== Exercise goal ==
Your reply should consist solely of the number of lines in the data that contain "IFTTT".

== Data for this exercise ==
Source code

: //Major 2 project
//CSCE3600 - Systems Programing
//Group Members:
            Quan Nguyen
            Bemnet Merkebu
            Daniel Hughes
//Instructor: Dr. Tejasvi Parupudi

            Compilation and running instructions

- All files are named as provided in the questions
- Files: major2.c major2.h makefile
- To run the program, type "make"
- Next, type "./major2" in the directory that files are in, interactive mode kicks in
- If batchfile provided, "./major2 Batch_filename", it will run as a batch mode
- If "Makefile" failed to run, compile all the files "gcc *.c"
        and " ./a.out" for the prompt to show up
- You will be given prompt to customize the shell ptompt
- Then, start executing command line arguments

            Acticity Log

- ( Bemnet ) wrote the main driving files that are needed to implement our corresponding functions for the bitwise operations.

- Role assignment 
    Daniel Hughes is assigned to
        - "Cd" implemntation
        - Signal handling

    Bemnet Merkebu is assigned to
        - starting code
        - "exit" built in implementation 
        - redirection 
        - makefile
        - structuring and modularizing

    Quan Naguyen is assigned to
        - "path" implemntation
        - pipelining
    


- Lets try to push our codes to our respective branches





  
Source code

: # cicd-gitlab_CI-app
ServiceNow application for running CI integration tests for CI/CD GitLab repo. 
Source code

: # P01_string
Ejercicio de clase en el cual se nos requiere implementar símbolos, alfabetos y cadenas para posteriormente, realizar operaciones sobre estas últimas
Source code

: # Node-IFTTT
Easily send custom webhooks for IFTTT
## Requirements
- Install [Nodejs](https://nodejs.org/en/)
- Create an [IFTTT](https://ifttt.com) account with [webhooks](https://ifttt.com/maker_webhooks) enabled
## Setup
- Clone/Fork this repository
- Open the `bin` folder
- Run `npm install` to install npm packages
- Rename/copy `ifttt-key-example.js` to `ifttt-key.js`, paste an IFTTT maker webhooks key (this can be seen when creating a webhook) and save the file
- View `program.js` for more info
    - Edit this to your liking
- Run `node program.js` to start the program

== Answer box ==
4